>>>

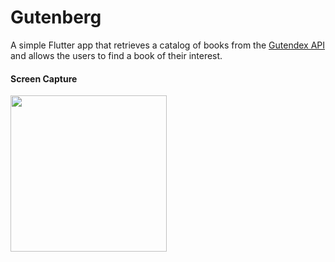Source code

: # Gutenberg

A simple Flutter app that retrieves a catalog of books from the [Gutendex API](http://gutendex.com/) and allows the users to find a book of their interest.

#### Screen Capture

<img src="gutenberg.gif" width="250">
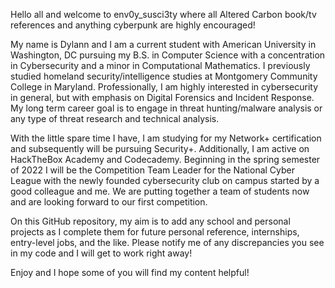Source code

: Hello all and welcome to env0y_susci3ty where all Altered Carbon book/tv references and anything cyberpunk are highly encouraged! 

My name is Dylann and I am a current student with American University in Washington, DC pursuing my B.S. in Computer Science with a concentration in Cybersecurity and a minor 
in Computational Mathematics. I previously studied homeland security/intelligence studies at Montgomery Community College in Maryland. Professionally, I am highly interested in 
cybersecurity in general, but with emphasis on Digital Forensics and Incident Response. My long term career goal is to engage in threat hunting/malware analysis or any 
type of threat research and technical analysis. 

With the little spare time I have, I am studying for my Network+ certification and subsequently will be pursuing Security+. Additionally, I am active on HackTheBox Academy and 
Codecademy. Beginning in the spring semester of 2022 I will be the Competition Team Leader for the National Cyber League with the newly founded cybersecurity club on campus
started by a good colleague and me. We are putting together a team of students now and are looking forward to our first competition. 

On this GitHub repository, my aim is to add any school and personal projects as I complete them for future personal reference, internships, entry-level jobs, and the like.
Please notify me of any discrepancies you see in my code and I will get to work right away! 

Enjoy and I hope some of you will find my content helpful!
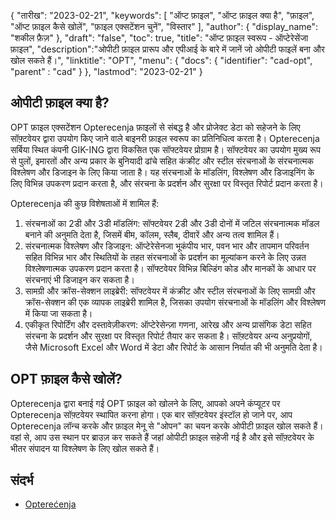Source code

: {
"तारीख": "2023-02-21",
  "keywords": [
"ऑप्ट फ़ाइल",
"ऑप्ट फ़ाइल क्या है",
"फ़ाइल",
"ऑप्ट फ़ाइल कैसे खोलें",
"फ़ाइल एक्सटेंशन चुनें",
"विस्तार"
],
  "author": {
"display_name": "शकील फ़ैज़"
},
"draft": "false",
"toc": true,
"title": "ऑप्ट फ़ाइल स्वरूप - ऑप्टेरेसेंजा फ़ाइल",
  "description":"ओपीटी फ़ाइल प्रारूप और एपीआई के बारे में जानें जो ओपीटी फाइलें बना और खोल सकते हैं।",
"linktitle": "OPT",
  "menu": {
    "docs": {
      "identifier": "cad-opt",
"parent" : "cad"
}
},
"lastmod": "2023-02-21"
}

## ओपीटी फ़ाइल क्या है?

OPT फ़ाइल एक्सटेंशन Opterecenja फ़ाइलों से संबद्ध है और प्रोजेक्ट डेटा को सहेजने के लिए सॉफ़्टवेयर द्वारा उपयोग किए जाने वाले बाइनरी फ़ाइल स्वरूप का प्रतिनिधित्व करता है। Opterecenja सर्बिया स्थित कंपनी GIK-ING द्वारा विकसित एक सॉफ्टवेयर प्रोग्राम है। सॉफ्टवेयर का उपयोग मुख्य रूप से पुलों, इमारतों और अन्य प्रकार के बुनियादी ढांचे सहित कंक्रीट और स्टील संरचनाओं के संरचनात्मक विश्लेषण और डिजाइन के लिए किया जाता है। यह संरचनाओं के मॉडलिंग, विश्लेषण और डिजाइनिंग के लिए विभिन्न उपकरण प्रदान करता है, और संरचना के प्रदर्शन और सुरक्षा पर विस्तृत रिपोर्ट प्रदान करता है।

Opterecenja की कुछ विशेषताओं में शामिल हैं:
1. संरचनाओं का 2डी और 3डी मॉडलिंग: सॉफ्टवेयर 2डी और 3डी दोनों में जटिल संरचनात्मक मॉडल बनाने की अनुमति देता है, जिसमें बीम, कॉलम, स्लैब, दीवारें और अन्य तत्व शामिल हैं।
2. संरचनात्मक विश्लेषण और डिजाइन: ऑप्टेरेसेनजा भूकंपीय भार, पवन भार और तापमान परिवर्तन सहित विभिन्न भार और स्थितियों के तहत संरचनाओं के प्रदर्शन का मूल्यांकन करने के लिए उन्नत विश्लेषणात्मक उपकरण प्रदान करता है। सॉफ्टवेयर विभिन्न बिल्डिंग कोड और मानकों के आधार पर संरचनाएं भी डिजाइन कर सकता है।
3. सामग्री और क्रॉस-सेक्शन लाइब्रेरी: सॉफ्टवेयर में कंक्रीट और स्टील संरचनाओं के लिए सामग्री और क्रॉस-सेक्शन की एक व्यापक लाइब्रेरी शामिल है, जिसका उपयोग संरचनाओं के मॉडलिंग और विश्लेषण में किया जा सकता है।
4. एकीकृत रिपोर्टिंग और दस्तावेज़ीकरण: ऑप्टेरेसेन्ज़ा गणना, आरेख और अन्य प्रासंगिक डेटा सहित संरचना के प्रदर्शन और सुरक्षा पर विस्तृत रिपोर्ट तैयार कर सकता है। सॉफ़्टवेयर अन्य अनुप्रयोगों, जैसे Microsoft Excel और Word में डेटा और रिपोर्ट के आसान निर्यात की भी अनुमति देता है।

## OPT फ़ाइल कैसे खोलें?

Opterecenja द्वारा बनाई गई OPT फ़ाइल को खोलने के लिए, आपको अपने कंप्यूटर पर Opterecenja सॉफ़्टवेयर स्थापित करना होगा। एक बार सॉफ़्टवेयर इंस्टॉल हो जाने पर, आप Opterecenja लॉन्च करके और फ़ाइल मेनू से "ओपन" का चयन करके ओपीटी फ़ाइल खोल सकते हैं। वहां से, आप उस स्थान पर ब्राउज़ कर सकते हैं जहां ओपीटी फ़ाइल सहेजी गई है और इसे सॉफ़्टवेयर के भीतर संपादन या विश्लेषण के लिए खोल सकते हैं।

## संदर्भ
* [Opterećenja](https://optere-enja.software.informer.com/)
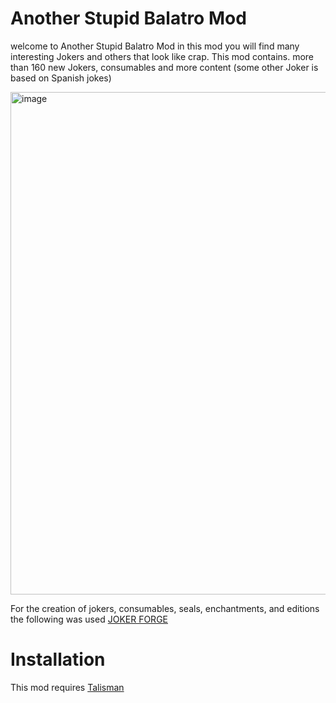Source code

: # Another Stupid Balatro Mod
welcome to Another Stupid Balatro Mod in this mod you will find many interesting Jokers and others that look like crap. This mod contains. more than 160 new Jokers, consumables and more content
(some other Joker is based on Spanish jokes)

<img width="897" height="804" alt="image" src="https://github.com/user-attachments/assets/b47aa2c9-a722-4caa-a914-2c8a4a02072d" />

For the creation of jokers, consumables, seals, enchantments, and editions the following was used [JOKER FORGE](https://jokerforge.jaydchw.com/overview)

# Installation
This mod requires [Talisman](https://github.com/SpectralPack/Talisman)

<<<
>>>

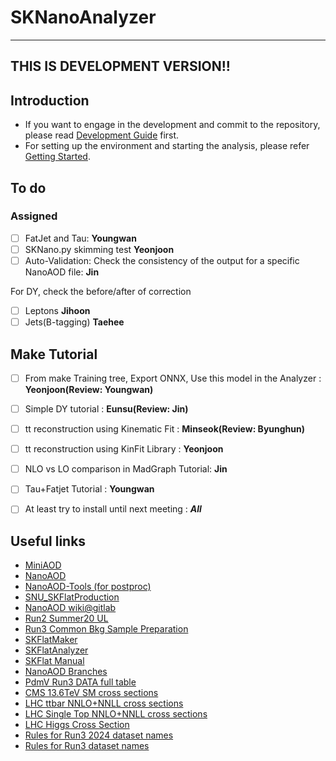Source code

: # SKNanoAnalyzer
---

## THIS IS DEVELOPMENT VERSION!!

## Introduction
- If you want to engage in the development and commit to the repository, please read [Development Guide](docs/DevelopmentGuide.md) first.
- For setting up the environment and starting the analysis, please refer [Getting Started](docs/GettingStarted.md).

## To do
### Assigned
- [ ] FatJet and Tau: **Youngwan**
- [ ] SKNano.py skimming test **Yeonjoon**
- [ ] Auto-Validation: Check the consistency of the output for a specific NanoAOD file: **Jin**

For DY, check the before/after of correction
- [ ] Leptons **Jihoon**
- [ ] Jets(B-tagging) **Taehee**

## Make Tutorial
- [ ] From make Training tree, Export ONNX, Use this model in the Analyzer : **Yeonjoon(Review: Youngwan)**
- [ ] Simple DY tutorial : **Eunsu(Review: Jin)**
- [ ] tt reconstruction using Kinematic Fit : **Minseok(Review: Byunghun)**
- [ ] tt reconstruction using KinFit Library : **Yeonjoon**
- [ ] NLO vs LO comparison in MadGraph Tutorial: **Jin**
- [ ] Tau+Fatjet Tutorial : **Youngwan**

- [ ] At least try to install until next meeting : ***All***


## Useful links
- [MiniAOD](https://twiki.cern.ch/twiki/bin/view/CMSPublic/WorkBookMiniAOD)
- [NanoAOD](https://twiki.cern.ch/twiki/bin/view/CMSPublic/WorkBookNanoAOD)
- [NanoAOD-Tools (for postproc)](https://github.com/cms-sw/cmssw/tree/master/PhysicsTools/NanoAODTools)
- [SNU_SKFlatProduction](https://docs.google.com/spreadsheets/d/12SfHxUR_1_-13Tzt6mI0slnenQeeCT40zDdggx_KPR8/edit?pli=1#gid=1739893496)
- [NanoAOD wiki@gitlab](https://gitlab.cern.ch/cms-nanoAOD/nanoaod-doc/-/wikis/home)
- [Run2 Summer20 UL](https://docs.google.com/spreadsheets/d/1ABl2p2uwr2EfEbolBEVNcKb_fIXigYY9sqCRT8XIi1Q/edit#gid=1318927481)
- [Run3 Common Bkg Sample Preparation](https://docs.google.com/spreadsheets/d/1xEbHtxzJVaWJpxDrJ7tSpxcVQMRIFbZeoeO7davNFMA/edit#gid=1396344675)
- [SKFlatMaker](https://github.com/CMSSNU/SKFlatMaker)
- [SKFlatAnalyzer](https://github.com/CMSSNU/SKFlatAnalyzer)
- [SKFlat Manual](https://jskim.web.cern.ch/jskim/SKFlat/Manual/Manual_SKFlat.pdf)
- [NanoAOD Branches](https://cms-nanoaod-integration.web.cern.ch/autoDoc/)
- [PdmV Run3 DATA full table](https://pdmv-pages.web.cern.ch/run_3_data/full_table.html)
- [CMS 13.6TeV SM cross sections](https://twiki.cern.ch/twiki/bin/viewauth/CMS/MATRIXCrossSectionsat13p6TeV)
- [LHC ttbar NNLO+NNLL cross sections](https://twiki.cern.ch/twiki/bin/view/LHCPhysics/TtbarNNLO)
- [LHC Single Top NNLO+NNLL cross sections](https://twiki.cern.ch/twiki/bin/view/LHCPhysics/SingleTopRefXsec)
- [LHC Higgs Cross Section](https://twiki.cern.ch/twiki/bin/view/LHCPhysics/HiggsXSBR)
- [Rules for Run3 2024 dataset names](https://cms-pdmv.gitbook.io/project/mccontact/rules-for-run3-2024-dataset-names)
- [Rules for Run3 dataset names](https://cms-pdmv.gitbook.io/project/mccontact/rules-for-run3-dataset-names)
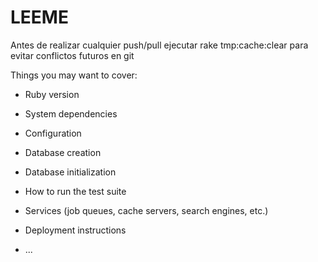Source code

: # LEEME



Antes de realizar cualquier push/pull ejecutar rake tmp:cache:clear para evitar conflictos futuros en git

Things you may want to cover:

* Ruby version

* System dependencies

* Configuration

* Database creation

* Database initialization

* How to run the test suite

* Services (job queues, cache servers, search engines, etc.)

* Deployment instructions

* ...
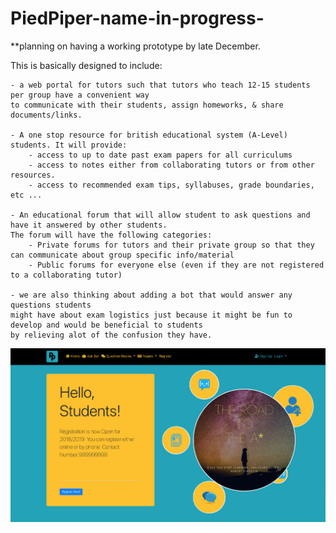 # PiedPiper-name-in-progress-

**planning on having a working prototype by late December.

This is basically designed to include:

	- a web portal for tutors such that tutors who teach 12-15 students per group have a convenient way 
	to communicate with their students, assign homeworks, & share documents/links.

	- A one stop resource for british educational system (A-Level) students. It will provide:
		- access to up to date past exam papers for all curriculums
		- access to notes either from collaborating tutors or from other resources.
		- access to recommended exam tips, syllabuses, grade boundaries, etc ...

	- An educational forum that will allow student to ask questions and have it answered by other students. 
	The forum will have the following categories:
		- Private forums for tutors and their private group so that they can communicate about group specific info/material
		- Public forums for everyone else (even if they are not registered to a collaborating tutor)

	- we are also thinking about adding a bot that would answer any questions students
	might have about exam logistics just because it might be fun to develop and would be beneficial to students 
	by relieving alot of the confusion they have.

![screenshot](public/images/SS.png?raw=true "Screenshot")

<<<

PROBLEM TO WORK ON => Above are the records. Identify each line that contains the word "NNLO".

SOLUTION TO THIS EXERCISE =>
- [LHC ttbar NNLO+NNLL cross sections](https://twiki.cern.ch/twiki/bin/view/LHCPhysics/TtbarNNLO)
- [LHC Single Top NNLO+NNLL cross sections](https://twiki.cern.ch/twiki/bin/view/LHCPhysics/SingleTopRefXsec)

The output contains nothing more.